Her views were echoed by Rural Affairs Minister Eamon Ó Cuív, who told Today FM, the opposition would love to see the Government implementing the report because some of its recommendations were “totally unacceptable”.
“Sorry opposition — not your day: we ain’t going to do them,” Mr Ó Cuív said.
But Mr Lenihan said Ms Coughlan’s intervention made little difference because the Government would still have to find €4bn of cuts in the budget.
He insisted that if individual departments did not agree with the report’s recommendations, they would have to provide alternatives.

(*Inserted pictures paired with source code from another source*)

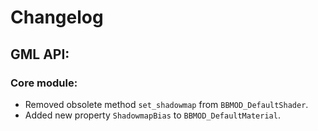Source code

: # Changelog

## GML API:
### Core module:
* Removed obsolete method `set_shadowmap` from `BBMOD_DefaultShader`.
* Added new property `ShadowmapBias` to `BBMOD_DefaultMaterial`.
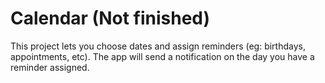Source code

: # Calendar (Not finished)

This project lets you choose dates and assign reminders (eg: birthdays, appointments, etc). The app will send a notification on the day you have a reminder assigned.
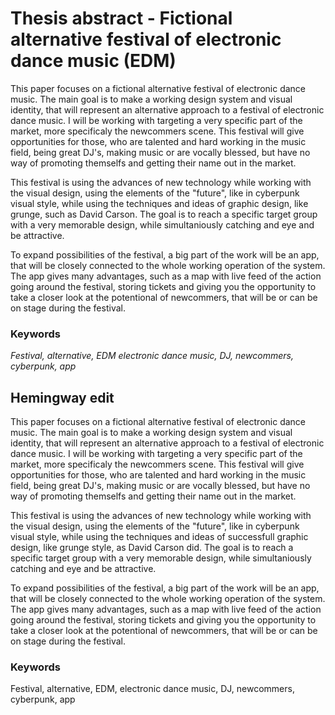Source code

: # Thesis abstract - Fictional alternative festival of electronic dance music (EDM)
This paper focuses on a fictional alternative festival of electronic dance music. 
The main goal is to make a working design system and visual identity, that will represent an alternative approach to a festival of electronic dance music. 
I will be working with targeting a very specific part of the market, more specificaly the newcommers scene. 
This festival will give opportunities for those, who are talented and hard working in the music field, being great DJ's, making music or are vocally blessed,
but have no way of promoting themselfs and getting their name out in the market.

This festival is using the advances of new technology while working with the visual design,
using the elements of the "future", like in cyberpunk visual style, while using the techniques and ideas of graphic design, like grunge, such as David Carson.
The goal is to reach a specific target group with a very memorable design, while simultaniously catching and eye and be attractive.

To expand possibilities of the festival, a big part of the work will be an app,
that will be closely connected to the whole working operation of the system.
The app gives many advantages, such as a map with live feed of the action going around the festival,
storing tickets and giving you the opportunity to take a closer look at the potentional of newcommers,
that will be or can be on stage during the festival.

### Keywords
<i> Festival, alternative, EDM electronic dance music, DJ, newcommers, cyberpunk, app </i>

## Hemingway edit
This paper focuses on a fictional alternative festival of electronic dance music. The main goal is to make a working design system and visual identity, that will represent an alternative approach to a festival of electronic dance music. I will be working with targeting a very specific part of the market, more specificaly the newcommers scene. This festival will give opportunities for those, who are talented and hard working in the music field, being great DJ's, making music or are vocally blessed, but have no way of promoting themselfs and getting their name out in the market.

This festival is using the advances of new technology while working with the visual design, using the elements of the "future", like in cyberpunk visual style, while using the techniques and ideas of successfull graphic design, like grunge style, as David Carson did. The goal is to reach a specific target group with a very memorable design, while simultaniously catching and eye and be attractive.

To expand possibilities of the festival, a big part of the work will be an app, that will be closely connected to the whole working operation of the system. The app gives many advantages, such as a map with live feed of the action going around the festival, storing tickets and giving you the opportunity to take a closer look at the potentional of newcommers, that will be or can be on stage during the festival.

### Keywords
Festival, alternative, EDM, electronic dance music, DJ, newcommers, cyberpunk, app
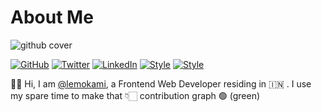 # About Me
![github cover](https://user-images.githubusercontent.com/44605554/171038410-fe1bbf31-1bd9-4a06-9eeb-39f513bcb97d.png)



[![GitHub](https://img.shields.io/badge/GitHub-%40lemokami-239a3b.svg)](https://github.com/lemokami)
[![Twitter](https://img.shields.io/badge/Twitter-%40lemokami-58a1f2.svg)](https://twitter.com/lemokami)
[![LinkedIn](https://img.shields.io/badge/Linked-in-0c66c3.svg)](https://www.linkedin.com/in/lemokami/)
[![Style](https://img.shields.io/badge/Dark%20Mode-111111.svg#gh-dark-mode-only)](https://github.com/settings/appearance#gh-dark-mode-only)
[![Style](https://img.shields.io/badge/Light%20Mode-efefef.svg#gh-light-mode-only)](https://github.com/settings/appearance#gh-light-mode-only)


👋🏻 Hi, I am [@lemokami](https://github.com/lemokami), a Frontend Web Developer residing in 🇮🇳 . I use my spare time to make that 👇🏻 contribution graph 🟢 (green)

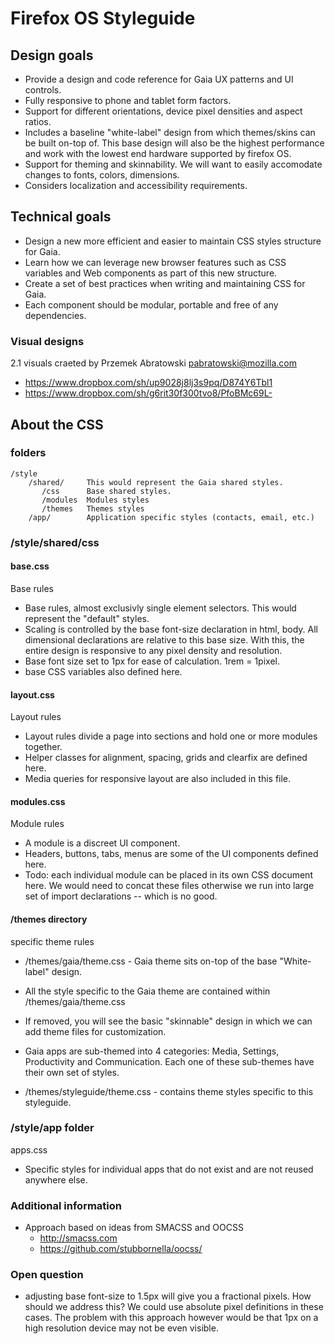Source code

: # Firefox OS Styleguide

## Design goals
* Provide a design and code reference for Gaia UX patterns and UI controls.
* Fully responsive to phone and tablet form factors.
* Support for different orientations, device pixel densities and aspect ratios.
* Includes a baseline "white-label" design from which themes/skins can be built on-top of.   This base design will also be the highest performance and work with the lowest end hardware supported by firefox OS.
* Support for theming and skinnability.   We will want to easily accomodate changes to fonts, colors, dimensions.
* Considers localization and accessibility requirements.

## Technical goals
* Design a new more efficient and easier to maintain CSS styles structure for Gaia.
* Learn how we can leverage new browser features such as CSS variables and Web components as part of this new structure.
* Create a set of best practices when writing and maintaining CSS for Gaia.
* Each component should be modular, portable and free of any dependencies.

### Visual designs
2.1 visuals craeted by Przemek Abratowski <pabratowski@mozilla.com>
* https://www.dropbox.com/sh/up9028j8lj3s9pq/D874Y6Tbl1
* https://www.dropbox.com/sh/g6rit30f300tvo8/PfoBMc69L-


## About the CSS
### folders
    /style
        /shared/     This would represent the Gaia shared styles.
           /css      Base shared styles.
           /modules  Modules styles
           /themes   Themes styles
        /app/        Application specific styles (contacts, email, etc.)
    
### /style/shared/css
#### base.css
Base rules

* Base rules, almost exclusivly single element selectors.   This would represent the "default" styles.
* Scaling is controlled by the base font-size declaration in html, body.    All dimensional declarations are relative to this base size.    With this, the entire design is responsive to any pixel density and resolution.
* Base font size set to 1px for ease of calculation.   1rem = 1pixel.  
* base CSS variables also defined here.

#### layout.css
Layout rules
* Layout rules divide a page into sections and hold one or more modules together.
* Helper classes for alignment, spacing, grids and clearfix are defined here.
* Media queries for responsive layout are also included in this file.

#### modules.css
Module rules
* A module is a discreet UI component.   
* Headers, buttons, tabs, menus are some of the UI components defined here.
* Todo: each individual module can be placed in its own CSS document here.  We would need to concat these files otherwise we run into large set of import declarations -- which is no good.

#### /themes directory
specific theme rules

* /themes/gaia/theme.css - Gaia theme sits on-top of the base "White-label" design.   
* All the style specific to the Gaia theme are contained within /themes/gaia/theme.css
* If removed, you will see the basic "skinnable" design in which we can add theme files for customization.
* Gaia apps are sub-themed into 4 categories:  Media, Settings, Productivity and Communication.   Each one of these sub-themes have their own set of styles.

* /themes/styleguide/theme.css - contains theme styles specific to this styleguide.

### /style/app folder
apps.css
* Specific styles for individual apps that do not exist and are not reused anywhere else.


### Additional information
* Approach based on ideas from SMACSS and OOCSS
    * http://smacss.com
    * https://github.com/stubbornella/oocss/

### Open question
* adjusting base font-size to 1.5px will give you a fractional pixels.   How should we address this?   We could use absolute pixel definitions in these cases.    The problem with this approach however would be that 1px on a high resolution device may not be even visible.



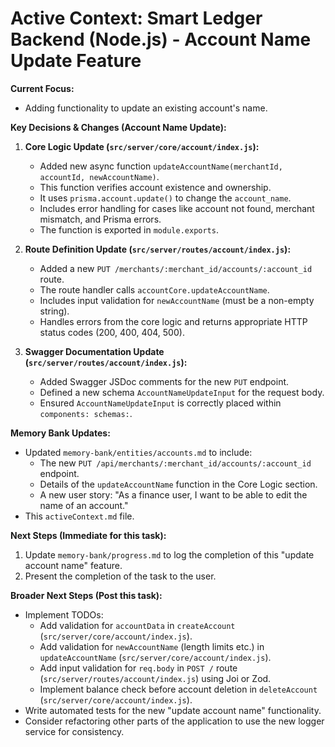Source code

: # Active Context: Smart Ledger Backend (Node.js) - Account Name Update Feature

**Current Focus:**
- Adding functionality to update an existing account's name.

**Key Decisions & Changes (Account Name Update):**
1.  **Core Logic Update (`src/server/core/account/index.js`):**
    *   Added new async function `updateAccountName(merchantId, accountId, newAccountName)`.
    *   This function verifies account existence and ownership.
    *   It uses `prisma.account.update()` to change the `account_name`.
    *   Includes error handling for cases like account not found, merchant mismatch, and Prisma errors.
    *   The function is exported in `module.exports`.

2.  **Route Definition Update (`src/server/routes/account/index.js`):**
    *   Added a new `PUT /merchants/:merchant_id/accounts/:account_id` route.
    *   The route handler calls `accountCore.updateAccountName`.
    *   Includes input validation for `newAccountName` (must be a non-empty string).
    *   Handles errors from the core logic and returns appropriate HTTP status codes (200, 400, 404, 500).

3.  **Swagger Documentation Update (`src/server/routes/account/index.js`):**
    *   Added Swagger JSDoc comments for the new `PUT` endpoint.
    *   Defined a new schema `AccountNameUpdateInput` for the request body.
    *   Ensured `AccountNameUpdateInput` is correctly placed within `components: schemas:`.

**Memory Bank Updates:**
-   Updated `memory-bank/entities/accounts.md` to include:
    -   The new `PUT /api/merchants/:merchant_id/accounts/:account_id` endpoint.
    -   Details of the `updateAccountName` function in the Core Logic section.
    -   A new user story: "As a finance user, I want to be able to edit the name of an account."
-   This `activeContext.md` file.

**Next Steps (Immediate for this task):**
1.  Update `memory-bank/progress.md` to log the completion of this "update account name" feature.
2.  Present the completion of the task to the user.

**Broader Next Steps (Post this task):**
-   Implement TODOs:
    -   Add validation for `accountData` in `createAccount` (`src/server/core/account/index.js`).
    -   Add validation for `newAccountName` (length limits etc.) in `updateAccountName` (`src/server/core/account/index.js`).
    -   Add input validation for `req.body` in `POST /` route (`src/server/routes/account/index.js`) using Joi or Zod.
    -   Implement balance check before account deletion in `deleteAccount` (`src/server/core/account/index.js`).
-   Write automated tests for the new "update account name" functionality.
-   Consider refactoring other parts of the application to use the new logger service for consistency.
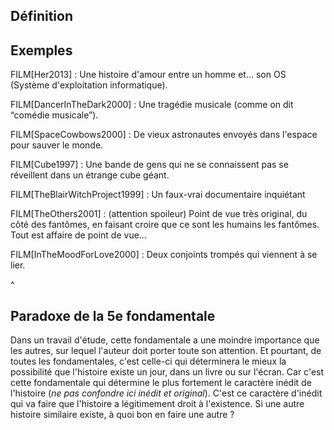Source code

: <!-- Page: 5<sup>e</sup> Fondamentale : Concept fondamental -->


## Définition

## Exemples

FILM[Her2013]
: Une histoire d'amour entre un homme et… son OS (Système d'exploitation informatique).

FILM[DancerInTheDark2000]
: Une tragédie musicale (comme on dit “comédie musicale”).

FILM[SpaceCowbows2000]
: De vieux astronautes envoyés dans l'espace pour sauver le monde.

FILM[Cube1997]
: Une bande de gens qui ne se connaissent pas se réveillent dans un étrange cube géant.
 
FILM[TheBlairWitchProject1999]
: Un faux-vrai documentaire inquiétant

FILM[TheOthers2001]
: (attention spoileur) Point de  vue très original, du côté des fantômes, en faisant croire que ce sont les humains les fantômes. Tout est affaire de point de vue…

FILM[InTheMoodForLove2000]
: Deux conjoints trompés qui viennent à se lier.

^

## Paradoxe de la 5e fondamentale

Dans un travail d'étude, cette fondamentale a une moindre importance que les autres, sur lequel l'auteur doit porter toute son attention. Et pourtant, de toutes les fondamentales, c'est celle-ci qui déterminera le mieux la possibilité que l'histoire existe un jour, dans un livre ou sur l'écran. Car c'est cette fondamentale qui détermine le plus fortement le caractère inédit de l'histoire (*ne pas confondre ici *inédit* et *original**). C'est ce caractère d'inédit qui va faire que l'histoire a légitimement droit à l'existence. Si une autre histoire similaire existe, à quoi bon en faire une autre ?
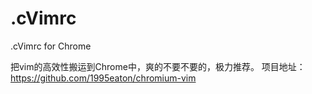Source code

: # .cVimrc
.cVimrc for Chrome

把vim的高效性搬运到Chrome中，爽的不要不要的，极力推荐。
项目地址：https://github.com/1995eaton/chromium-vim

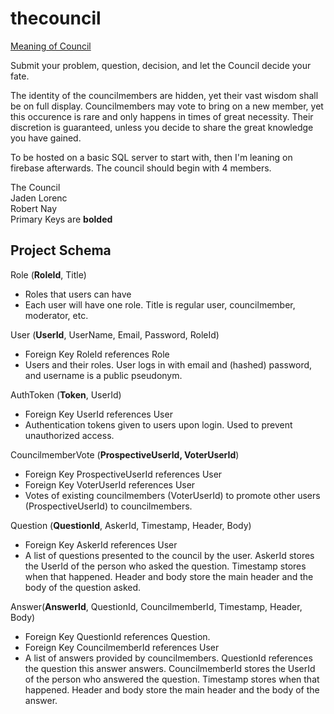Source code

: # thecouncil

[Meaning of Council](https://www.grammarly.com/blog/council-counsel/)

Submit your problem, question, decision, and let the Council decide your fate.

The identity of the councilmembers are hidden, yet their vast wisdom shall be on full display. Councilmembers may vote to bring on a new member, yet this occurence is rare and only happens in times of great necessity. Their discretion is guaranteed, unless you decide to share the great knowledge you have gained. 

To be hosted on a basic SQL server to start with, then I'm leaning on firebase afterwards. The council should begin with 4 members.

The Council  
Jaden Lorenc  
Robert Nay  
Primary Keys are **bolded**

## Project Schema

Role (**RoleId**, Title)  
* Roles that users can have  
* Each user will have one role. Title is regular user, councilmember, moderator, etc.  

User (**UserId**, UserName, Email, Password, RoleId)  
* Foreign Key RoleId references Role  
* Users and their roles. User logs in with email and (hashed) password, and username is a public pseudonym.  
    
AuthToken (**Token**, UserId)  
* Foreign Key UserId references User  
* Authentication tokens given to users upon login. Used to prevent unauthorized access.  

CouncilmemberVote (**ProspectiveUserId, VoterUserId**)  
* Foreign Key ProspectiveUserId references User  
* Foreign Key VoterUserId references User  
* Votes of existing councilmembers (VoterUserId) to promote other users (ProspectiveUserId) to councilmembers.   

Question (**QuestionId**, AskerId, Timestamp, Header, Body)  
* Foreign Key AskerId references User  
* A list of questions presented to the council by the user. AskerId stores the UserId of the person who asked the question. Timestamp stores when that happened. Header and body store the main header and the body of the question asked.  

Answer(**AnswerId**, QuestionId, CouncilmemberId, Timestamp, Header, Body)  
* Foreign Key QuestionId references Question.    
* Foreign Key CouncilmemberId references User  
* A list of answers provided by councilmembers. QuestionId references the question this answer answers. CouncilmemberId stores the UserId of the person who answered the question. Timestamp stores when that happened. Header and body store the main header and the body of the answer.  
  
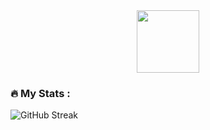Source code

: <div id="header" align="center">
  <img src="https://raw.githubusercontent.com/Tommy-Ngx/BML_data/main/tommy.gif" width="100"/>
</div>

### :fire: My Stats :
![GitHub Streak](http://github-readme-streak-stats.herokuapp.com?user=chiragak&theme=dark&background=000000)
<!--
**chiragak/chiragak** is a ✨ _special_ ✨ repository because its `README.md` (this file) appears on your GitHub profile.

Here are some ideas to get you started:

- 🔭 I’m currently working on ...
- 🌱 I’m currently learning ...
- 👯 I’m looking to collaborate on ...
- 🤔 I’m looking for help with ...
- 💬 Ask me about ...
- 📫 How to reach me: ...
- 😄 Pronouns: ...
- ⚡ Fun fact: ...
-->
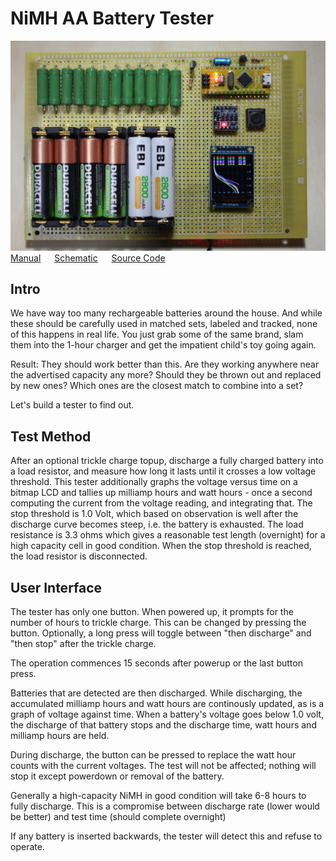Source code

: # NiMH AA Battery Tester
![Photo of the tester](doc/pix/main_photo.jpg)
[Manual](doc/manual.md) &emsp; [Schematic](schematic/battery-tester.pdf) &emsp; [Source Code](src/battery-tester.ino)
## Intro
We have way too many rechargeable batteries around the house.  And while these should be carefully used in matched sets, labeled and tracked, none of this happens in real life.  You just grab some of the same brand, slam them into the 1-hour charger and get the impatient child's toy going again.

Result: They should work better than this.  Are they working anywhere near the advertised capacity any more?  Should they be thrown out and replaced by new ones?  Which ones are the closest match to combine into a set?

Let's build a tester to find out.
## Test Method
After an optional trickle charge topup, discharge a fully charged battery into a load resistor, and measure how long it lasts until it crosses a low voltage threshold.  This tester additionally graphs the voltage versus time on a bitmap LCD and tallies up milliamp hours and watt hours - once a second computing the current from the voltage reading, and integrating that.  The stop threshold is 1.0 Volt, which based on observation is well after the discharge curve becomes steep, i.e. the battery is exhausted.  The load resistance is 3.3 ohms which gives a reasonable test length (overnight) for a high capacity cell in good condition.  When the stop threshold is reached, the load resistor is disconnected.

## User Interface
The tester has only one button.  When powered up, it prompts for the number of hours to trickle charge.  This can be changed by pressing the button.  Optionally, a long press will toggle between "then discharge" and "then stop" after the trickle charge.

The operation commences 15 seconds after powerup or the last button press.

Batteries that are detected are then discharged.  While discharging, the accumulated milliamp hours and watt hours are continously updated, as is a graph of voltage against time.  When a battery's voltage goes below 1.0 volt, the discharge of that battery stops and the discharge time, watt hours and milliamp hours are held.

During discharge, the button can be pressed to replace the watt hour counts with the current voltages.  The test will not be affected; nothing will stop it except powerdown or removal of the battery.

Generally a high-capacity NiMH in good condition will take 6-8 hours to fully discharge.  This is a compromise between discharge rate (lower would be better) and test time (should complete overnight)

If any battery is inserted backwards, the tester will detect this and refuse to operate.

He also appeared to suggest Ms Coughlan had merely been speaking in her capacity as Enterprise Minister rather than on the cabinet’s behalf.
Labour leader Eamon Gilmore said the conflicting views of Ms Coughlan and Mr Lenihan showed the Government was “in disarray”.
But Fine Gael leader Enda Kenny claimed Ms Coughlan had been speaking with the Taoiseach’s imprimatur and sending a clear signal that the Bord Snip report would be shelved.
Meanwhile, the chair of Bord Snip, economist Colm McCarthy, said he had no comment to make on the Tánaiste’s assessment of the group’s work.